The problem is that the dates are part of the document being signed.
Rather than keys, Alice will typically sign a document (e.g. an X.509 to-be-signed certificate)
Mallory creates two documents, the legitimate seeming document A (a to-be-signed certificate Alice willingly signs) and document B (the content of which is controlled by Mallory to an extent depending on the details of the collision). In document A I'm sure Alice will insist on the date being roughly correct so you'd detect that. But Alice never sees document B, she isn't aware it exists, so it can specify any date, including one chosen not to set off alarms.
For the Web PKI we were triply safe because:
1. We told Alice (the public CAs) never to sign anything at all with the dangerous algorithm after a set date.
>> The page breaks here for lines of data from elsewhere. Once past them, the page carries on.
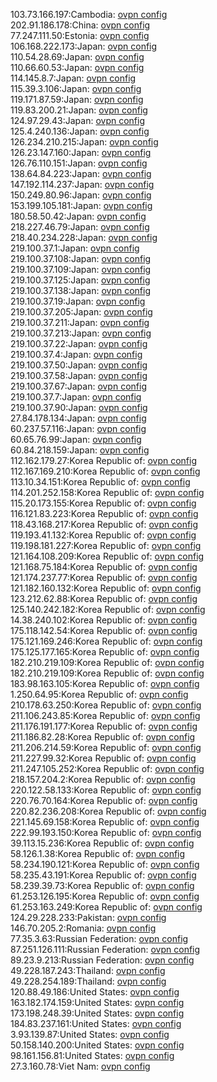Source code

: 103.73.166.197:Cambodia: [ovpn config](vpn/103_73_166_197.ovpn)  
202.91.186.178:China: [ovpn config](vpn/202_91_186_178.ovpn)  
77.247.111.50:Estonia: [ovpn config](vpn/77_247_111_50.ovpn)  
106.168.222.173:Japan: [ovpn config](vpn/106_168_222_173.ovpn)  
110.54.28.69:Japan: [ovpn config](vpn/110_54_28_69.ovpn)  
110.66.60.53:Japan: [ovpn config](vpn/110_66_60_53.ovpn)  
114.145.8.7:Japan: [ovpn config](vpn/114_145_8_7.ovpn)  
115.39.3.106:Japan: [ovpn config](vpn/115_39_3_106.ovpn)  
119.171.87.59:Japan: [ovpn config](vpn/119_171_87_59.ovpn)  
119.83.200.21:Japan: [ovpn config](vpn/119_83_200_21.ovpn)  
124.97.29.43:Japan: [ovpn config](vpn/124_97_29_43.ovpn)  
125.4.240.136:Japan: [ovpn config](vpn/125_4_240_136.ovpn)  
126.234.210.215:Japan: [ovpn config](vpn/126_234_210_215.ovpn)  
126.23.147.160:Japan: [ovpn config](vpn/126_23_147_160.ovpn)  
126.76.110.151:Japan: [ovpn config](vpn/126_76_110_151.ovpn)  
138.64.84.223:Japan: [ovpn config](vpn/138_64_84_223.ovpn)  
147.192.114.237:Japan: [ovpn config](vpn/147_192_114_237.ovpn)  
150.249.80.96:Japan: [ovpn config](vpn/150_249_80_96.ovpn)  
153.199.105.181:Japan: [ovpn config](vpn/153_199_105_181.ovpn)  
180.58.50.42:Japan: [ovpn config](vpn/180_58_50_42.ovpn)  
218.227.46.79:Japan: [ovpn config](vpn/218_227_46_79.ovpn)  
218.40.234.228:Japan: [ovpn config](vpn/218_40_234_228.ovpn)  
219.100.37.1:Japan: [ovpn config](vpn/219_100_37_1.ovpn)  
219.100.37.108:Japan: [ovpn config](vpn/219_100_37_108.ovpn)  
219.100.37.109:Japan: [ovpn config](vpn/219_100_37_109.ovpn)  
219.100.37.125:Japan: [ovpn config](vpn/219_100_37_125.ovpn)  
219.100.37.138:Japan: [ovpn config](vpn/219_100_37_138.ovpn)  
219.100.37.19:Japan: [ovpn config](vpn/219_100_37_19.ovpn)  
219.100.37.205:Japan: [ovpn config](vpn/219_100_37_205.ovpn)  
219.100.37.211:Japan: [ovpn config](vpn/219_100_37_211.ovpn)  
219.100.37.213:Japan: [ovpn config](vpn/219_100_37_213.ovpn)  
219.100.37.22:Japan: [ovpn config](vpn/219_100_37_22.ovpn)  
219.100.37.4:Japan: [ovpn config](vpn/219_100_37_4.ovpn)  
219.100.37.50:Japan: [ovpn config](vpn/219_100_37_50.ovpn)  
219.100.37.58:Japan: [ovpn config](vpn/219_100_37_58.ovpn)  
219.100.37.67:Japan: [ovpn config](vpn/219_100_37_67.ovpn)  
219.100.37.7:Japan: [ovpn config](vpn/219_100_37_7.ovpn)  
219.100.37.90:Japan: [ovpn config](vpn/219_100_37_90.ovpn)  
27.84.178.134:Japan: [ovpn config](vpn/27_84_178_134.ovpn)  
60.237.57.116:Japan: [ovpn config](vpn/60_237_57_116.ovpn)  
60.65.76.99:Japan: [ovpn config](vpn/60_65_76_99.ovpn)  
60.84.218.159:Japan: [ovpn config](vpn/60_84_218_159.ovpn)  
112.162.179.27:Korea Republic of: [ovpn config](vpn/112_162_179_27.ovpn)  
112.167.169.210:Korea Republic of: [ovpn config](vpn/112_167_169_210.ovpn)  
113.10.34.151:Korea Republic of: [ovpn config](vpn/113_10_34_151.ovpn)  
114.201.252.158:Korea Republic of: [ovpn config](vpn/114_201_252_158.ovpn)  
115.20.173.155:Korea Republic of: [ovpn config](vpn/115_20_173_155.ovpn)  
116.121.83.223:Korea Republic of: [ovpn config](vpn/116_121_83_223.ovpn)  
118.43.168.217:Korea Republic of: [ovpn config](vpn/118_43_168_217.ovpn)  
119.193.41.132:Korea Republic of: [ovpn config](vpn/119_193_41_132.ovpn)  
119.198.181.227:Korea Republic of: [ovpn config](vpn/119_198_181_227.ovpn)  
121.164.108.209:Korea Republic of: [ovpn config](vpn/121_164_108_209.ovpn)  
121.168.75.184:Korea Republic of: [ovpn config](vpn/121_168_75_184.ovpn)  
121.174.237.77:Korea Republic of: [ovpn config](vpn/121_174_237_77.ovpn)  
121.182.160.132:Korea Republic of: [ovpn config](vpn/121_182_160_132.ovpn)  
123.212.62.88:Korea Republic of: [ovpn config](vpn/123_212_62_88.ovpn)  
125.140.242.182:Korea Republic of: [ovpn config](vpn/125_140_242_182.ovpn)  
14.38.240.102:Korea Republic of: [ovpn config](vpn/14_38_240_102.ovpn)  
175.118.142.54:Korea Republic of: [ovpn config](vpn/175_118_142_54.ovpn)  
175.121.169.246:Korea Republic of: [ovpn config](vpn/175_121_169_246.ovpn)  
175.125.177.165:Korea Republic of: [ovpn config](vpn/175_125_177_165.ovpn)  
182.210.219.109:Korea Republic of: [ovpn config](vpn/182_210_219_109.ovpn)  
182.210.219.109:Korea Republic of: [ovpn config](vpn/182_210_219_109.ovpn)  
183.98.163.105:Korea Republic of: [ovpn config](vpn/183_98_163_105.ovpn)  
1.250.64.95:Korea Republic of: [ovpn config](vpn/1_250_64_95.ovpn)  
210.178.63.250:Korea Republic of: [ovpn config](vpn/210_178_63_250.ovpn)  
211.106.243.85:Korea Republic of: [ovpn config](vpn/211_106_243_85.ovpn)  
211.176.191.177:Korea Republic of: [ovpn config](vpn/211_176_191_177.ovpn)  
211.186.82.28:Korea Republic of: [ovpn config](vpn/211_186_82_28.ovpn)  
211.206.214.59:Korea Republic of: [ovpn config](vpn/211_206_214_59.ovpn)  
211.227.99.32:Korea Republic of: [ovpn config](vpn/211_227_99_32.ovpn)  
211.247.105.252:Korea Republic of: [ovpn config](vpn/211_247_105_252.ovpn)  
218.157.204.2:Korea Republic of: [ovpn config](vpn/218_157_204_2.ovpn)  
220.122.58.133:Korea Republic of: [ovpn config](vpn/220_122_58_133.ovpn)  
220.76.70.164:Korea Republic of: [ovpn config](vpn/220_76_70_164.ovpn)  
220.82.236.208:Korea Republic of: [ovpn config](vpn/220_82_236_208.ovpn)  
221.145.69.158:Korea Republic of: [ovpn config](vpn/221_145_69_158.ovpn)  
222.99.193.150:Korea Republic of: [ovpn config](vpn/222_99_193_150.ovpn)  
39.113.15.236:Korea Republic of: [ovpn config](vpn/39_113_15_236.ovpn)  
58.126.1.38:Korea Republic of: [ovpn config](vpn/58_126_1_38.ovpn)  
58.234.190.121:Korea Republic of: [ovpn config](vpn/58_234_190_121.ovpn)  
58.235.43.191:Korea Republic of: [ovpn config](vpn/58_235_43_191.ovpn)  
58.239.39.73:Korea Republic of: [ovpn config](vpn/58_239_39_73.ovpn)  
61.253.126.195:Korea Republic of: [ovpn config](vpn/61_253_126_195.ovpn)  
61.253.163.249:Korea Republic of: [ovpn config](vpn/61_253_163_249.ovpn)  
124.29.228.233:Pakistan: [ovpn config](vpn/124_29_228_233.ovpn)  
146.70.205.2:Romania: [ovpn config](vpn/146_70_205_2.ovpn)  
77.35.3.63:Russian Federation: [ovpn config](vpn/77_35_3_63.ovpn)  
87.251.126.111:Russian Federation: [ovpn config](vpn/87_251_126_111.ovpn)  
89.23.9.213:Russian Federation: [ovpn config](vpn/89_23_9_213.ovpn)  
49.228.187.243:Thailand: [ovpn config](vpn/49_228_187_243.ovpn)  
49.228.254.189:Thailand: [ovpn config](vpn/49_228_254_189.ovpn)  
120.88.49.186:United States: [ovpn config](vpn/120_88_49_186.ovpn)  
163.182.174.159:United States: [ovpn config](vpn/163_182_174_159.ovpn)  
173.198.248.39:United States: [ovpn config](vpn/173_198_248_39.ovpn)  
184.83.237.161:United States: [ovpn config](vpn/184_83_237_161.ovpn)  
3.93.139.87:United States: [ovpn config](vpn/3_93_139_87.ovpn)  
50.158.140.200:United States: [ovpn config](vpn/50_158_140_200.ovpn)  
98.161.156.81:United States: [ovpn config](vpn/98_161_156_81.ovpn)  
27.3.160.78:Viet Nam: [ovpn config](vpn/27_3_160_78.ovpn)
So long as Mallory wasn't able to develop and use a collision before that date and Alice did as she was told‡ this would be safe in perpetuity.
2. We already had a countermeasure in the documents, very early in each Web PKI X.509 certificate is the Serial Number, if you look at yours you'll notice it's a crazy huge number and seemingly not "serial" in any sense. It's random. Can't do a chosen prefix collision attack if you can't choose the prefix.
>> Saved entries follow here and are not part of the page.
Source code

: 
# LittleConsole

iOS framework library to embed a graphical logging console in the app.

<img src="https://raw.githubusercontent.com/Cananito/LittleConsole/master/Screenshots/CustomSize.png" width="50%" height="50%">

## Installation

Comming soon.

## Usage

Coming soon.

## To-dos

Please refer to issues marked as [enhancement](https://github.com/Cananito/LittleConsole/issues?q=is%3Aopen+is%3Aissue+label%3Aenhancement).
3. Since no more new documents were being signed clients in the Web PKI were able to stop recognising these signatures thus permanently ensuring the attack was impossible within about 18 months.
‡ A very small number of exceptions were explicitly granted, and a similarly small number of exceptional cases occurred for which no permission was asked. All investigated to everybody's satisfaction. As you may see if you poke around in the demo documents from this article, a collision document may not jump out as problematic from a crowd but it certainly isn't so innocuous as to survive careful scrutiny, and with such a small number of exceptions to look at this scrutiny was possible in a way it never would be for the wider Web PKI.